"I thought it was a bubble that was over"
Tuesday, September 08, 2009
Oliver Stone is back in Manhattan shooting the sequel to the 1987 movie "Wall Street", surprised that so many people continue to think that "Greed is good".
The events of the last couple years make what happened on Wall Street in the mid-1980s pale in comparison and, from the looks of things lately, you have to wonder what the place will look like in another 20 years.
This New York Times story provides all the details:Greed Is Bad, Gekko. So Is a Meltdown.
The activities of the Paul Volcker-led Federal Reserve were not mentioned in the 1987 movie, but, this time, the central bank is expected to be an integral part of the story.
By TIM ARANGO
Last Tuesday afternoon, a black Cadillac Escalade arrived at the Federal Reserve Bank of New York in Lower Manhattan, built in the 1920s to resemble the Renaissance-era palaces of Florence, Italy. From a rear seat stepped a man in a cashmere sweater and dark slacks.
“This is where the money is,” he said, borrowing the words of Willie Sutton, the Depression-era bank robber. “There is more gold here than anywhere in the world.”
Look out, Wall Street: Oliver Stone is back.

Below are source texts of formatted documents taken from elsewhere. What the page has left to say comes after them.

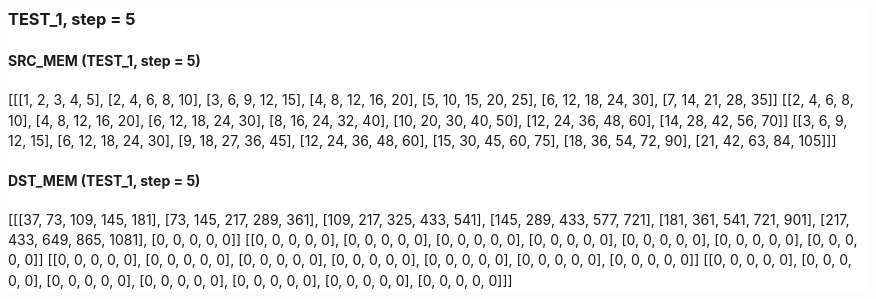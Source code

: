 ### TEST_1, step = 5

#### SRC_MEM (TEST_1, step = 5)

[[[1, 2, 3, 4, 5],
  [2, 4, 6, 8, 10],
  [3, 6, 9, 12, 15],
  [4, 8, 12, 16, 20],
  [5, 10, 15, 20, 25],
  [6, 12, 18, 24, 30],
  [7, 14, 21, 28, 35]]
 [[2, 4, 6, 8, 10],
  [4, 8, 12, 16, 20],
  [6, 12, 18, 24, 30],
  [8, 16, 24, 32, 40],
  [10, 20, 30, 40, 50],
  [12, 24, 36, 48, 60],
  [14, 28, 42, 56, 70]]
 [[3, 6, 9, 12, 15],
  [6, 12, 18, 24, 30],
  [9, 18, 27, 36, 45],
  [12, 24, 36, 48, 60],
  [15, 30, 45, 60, 75],
  [18, 36, 54, 72, 90],
  [21, 42, 63, 84, 105]]]

#### DST_MEM (TEST_1, step = 5)

[[[37, 73, 109, 145, 181],
  [73, 145, 217, 289, 361],
  [109, 217, 325, 433, 541],
  [145, 289, 433, 577, 721],
  [181, 361, 541, 721, 901],
  [217, 433, 649, 865, 1081],
  [0, 0, 0, 0, 0]]
 [[0, 0, 0, 0, 0],
  [0, 0, 0, 0, 0],
  [0, 0, 0, 0, 0],
  [0, 0, 0, 0, 0],
  [0, 0, 0, 0, 0],
  [0, 0, 0, 0, 0],
  [0, 0, 0, 0, 0]]
 [[0, 0, 0, 0, 0],
  [0, 0, 0, 0, 0],
  [0, 0, 0, 0, 0],
  [0, 0, 0, 0, 0],
  [0, 0, 0, 0, 0],
  [0, 0, 0, 0, 0],
  [0, 0, 0, 0, 0]]
 [[0, 0, 0, 0, 0],
  [0, 0, 0, 0, 0],
  [0, 0, 0, 0, 0],
  [0, 0, 0, 0, 0],
  [0, 0, 0, 0, 0],
  [0, 0, 0, 0, 0],
  [0, 0, 0, 0, 0]]]
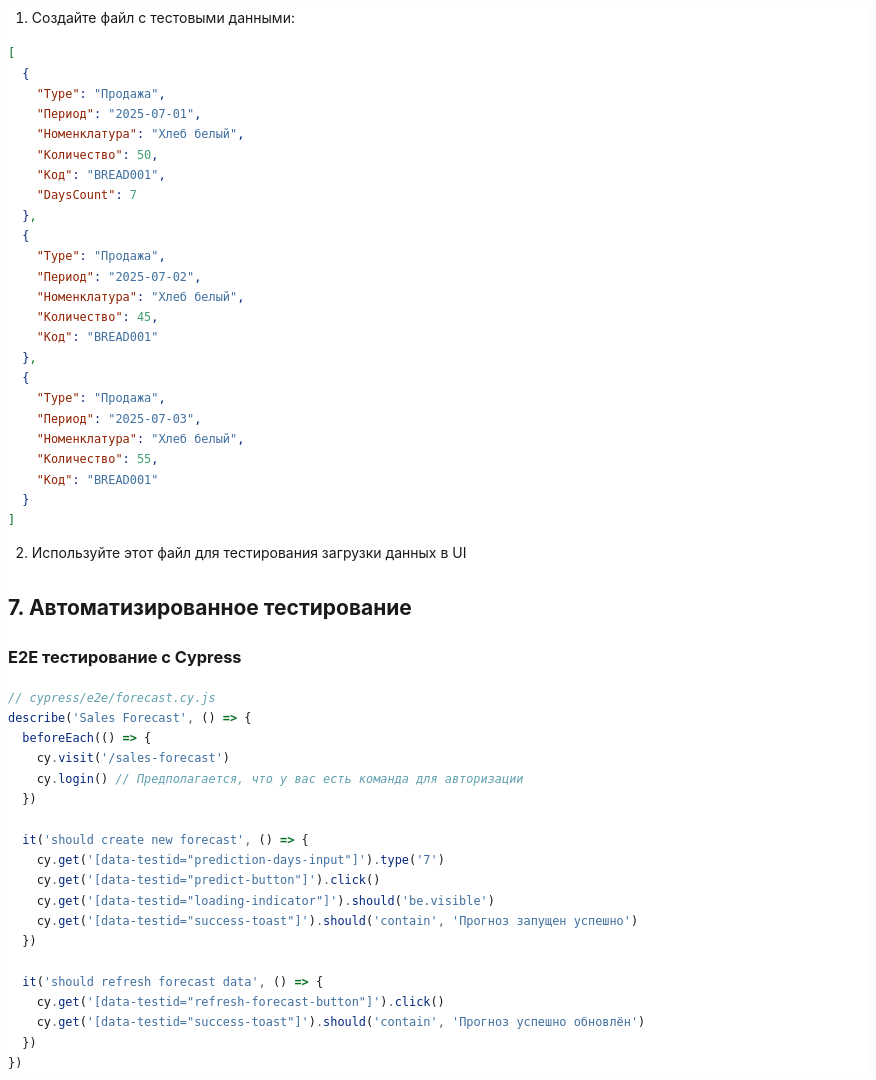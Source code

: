 1. Создайте файл с тестовыми данными:

```json
[
  {
    "Type": "Продажа",
    "Период": "2025-07-01",
    "Номенклатура": "Хлеб белый",
    "Количество": 50,
    "Код": "BREAD001",
    "DaysCount": 7
  },
  {
    "Type": "Продажа",
    "Период": "2025-07-02",
    "Номенклатура": "Хлеб белый",
    "Количество": 45,
    "Код": "BREAD001"
  },
  {
    "Type": "Продажа",
    "Период": "2025-07-03",
    "Номенклатура": "Хлеб белый",
    "Количество": 55,
    "Код": "BREAD001"
  }
]
```

2. Используйте этот файл для тестирования загрузки данных в UI

## 7. Автоматизированное тестирование

### E2E тестирование с Cypress

```javascript
// cypress/e2e/forecast.cy.js
describe('Sales Forecast', () => {
  beforeEach(() => {
    cy.visit('/sales-forecast')
    cy.login() // Предполагается, что у вас есть команда для авторизации
  })

  it('should create new forecast', () => {
    cy.get('[data-testid="prediction-days-input"]').type('7')
    cy.get('[data-testid="predict-button"]').click()
    cy.get('[data-testid="loading-indicator"]').should('be.visible')
    cy.get('[data-testid="success-toast"]').should('contain', 'Прогноз запущен успешно')
  })

  it('should refresh forecast data', () => {
    cy.get('[data-testid="refresh-forecast-button"]').click()
    cy.get('[data-testid="success-toast"]').should('contain', 'Прогноз успешно обновлён')
  })
})
```
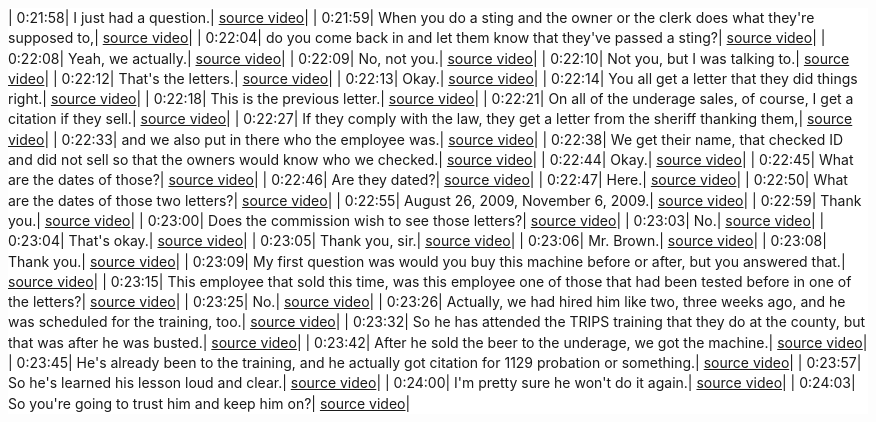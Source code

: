 | 0:21:58| I just had a question.| [source video](https://archive.org/details/cocom100927part1?start=1318)|
| 0:21:59| When you do a sting and the owner or the clerk does what they're supposed to,| [source video](https://archive.org/details/cocom100927part1?start=1319)|
| 0:22:04| do you come back in and let them know that they've passed a sting?| [source video](https://archive.org/details/cocom100927part1?start=1324)|
| 0:22:08| Yeah, we actually.| [source video](https://archive.org/details/cocom100927part1?start=1328)|
| 0:22:09| No, not you.| [source video](https://archive.org/details/cocom100927part1?start=1329)|
| 0:22:10| Not you, but I was talking to.| [source video](https://archive.org/details/cocom100927part1?start=1330)|
| 0:22:12| That's the letters.| [source video](https://archive.org/details/cocom100927part1?start=1332)|
| 0:22:13| Okay.| [source video](https://archive.org/details/cocom100927part1?start=1333)|
| 0:22:14| You all get a letter that they did things right.| [source video](https://archive.org/details/cocom100927part1?start=1334)|
| 0:22:18| This is the previous letter.| [source video](https://archive.org/details/cocom100927part1?start=1338)|
| 0:22:21| On all of the underage sales, of course, I get a citation if they sell.| [source video](https://archive.org/details/cocom100927part1?start=1341)|
| 0:22:27| If they comply with the law, they get a letter from the sheriff thanking them,| [source video](https://archive.org/details/cocom100927part1?start=1347)|
| 0:22:33| and we also put in there who the employee was.| [source video](https://archive.org/details/cocom100927part1?start=1353)|
| 0:22:38| We get their name, that checked ID and did not sell so that the owners would know who we checked.| [source video](https://archive.org/details/cocom100927part1?start=1358)|
| 0:22:44| Okay.| [source video](https://archive.org/details/cocom100927part1?start=1364)|
| 0:22:45| What are the dates of those?| [source video](https://archive.org/details/cocom100927part1?start=1365)|
| 0:22:46| Are they dated?| [source video](https://archive.org/details/cocom100927part1?start=1366)|
| 0:22:47| Here.| [source video](https://archive.org/details/cocom100927part1?start=1367)|
| 0:22:50| What are the dates of those two letters?| [source video](https://archive.org/details/cocom100927part1?start=1370)|
| 0:22:55| August 26, 2009, November 6, 2009.| [source video](https://archive.org/details/cocom100927part1?start=1375)|
| 0:22:59| Thank you.| [source video](https://archive.org/details/cocom100927part1?start=1379)|
| 0:23:00| Does the commission wish to see those letters?| [source video](https://archive.org/details/cocom100927part1?start=1380)|
| 0:23:03| No.| [source video](https://archive.org/details/cocom100927part1?start=1383)|
| 0:23:04| That's okay.| [source video](https://archive.org/details/cocom100927part1?start=1384)|
| 0:23:05| Thank you, sir.| [source video](https://archive.org/details/cocom100927part1?start=1385)|
| 0:23:06| Mr. Brown.| [source video](https://archive.org/details/cocom100927part1?start=1386)|
| 0:23:08| Thank you.| [source video](https://archive.org/details/cocom100927part1?start=1388)|
| 0:23:09| My first question was would you buy this machine before or after, but you answered that.| [source video](https://archive.org/details/cocom100927part1?start=1389)|
| 0:23:15| This employee that sold this time, was this employee one of those that had been tested before in one of the letters?| [source video](https://archive.org/details/cocom100927part1?start=1395)|
| 0:23:25| No.| [source video](https://archive.org/details/cocom100927part1?start=1405)|
| 0:23:26| Actually, we had hired him like two, three weeks ago, and he was scheduled for the training, too.| [source video](https://archive.org/details/cocom100927part1?start=1406)|
| 0:23:32| So he has attended the TRIPS training that they do at the county, but that was after he was busted.| [source video](https://archive.org/details/cocom100927part1?start=1412)|
| 0:23:42| After he sold the beer to the underage, we got the machine.| [source video](https://archive.org/details/cocom100927part1?start=1422)|
| 0:23:45| He's already been to the training, and he actually got citation for 1129 probation or something.| [source video](https://archive.org/details/cocom100927part1?start=1425)|
| 0:23:57| So he's learned his lesson loud and clear.| [source video](https://archive.org/details/cocom100927part1?start=1437)|
| 0:24:00| I'm pretty sure he won't do it again.| [source video](https://archive.org/details/cocom100927part1?start=1440)|
| 0:24:03| So you're going to trust him and keep him on?| [source video](https://archive.org/details/cocom100927part1?start=1443)|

This is familiar terrain for Mr. Stone: his father was a broker, and his 1987 film, “Wall Street,” became emblematic of an era of excess the filmmaker thought was fading, but in fact was only beginning. Now he is here to make a sequel, to capture greed on celluloid all over again, set against the backdrop of the financial collapse that began with the fall of Bear Stearns.
...
“I can’t tell you how many young people have come up to me in these years and said, ‘I went to Wall Street because of that movie,’ ” Mr. Stone said, standing on a street corner between Federal Hall and the New York Stock Exchange. A recognizable face himself, he was stopped only once during the stroll, not by a broker but by a Stock Exchange security officer who wanted to talk about his time in Vietnam. (Mr. Stone is a veteran himself, and directed the 1986 film “Platoon.”)
After exchanging words with the officer outside the exchange, Mr. Stone stood in front of the building and marveled at how the culture of finance changed after the original movie. “It became glamorous to cover Wall Street,” he said. “It had not been so before.”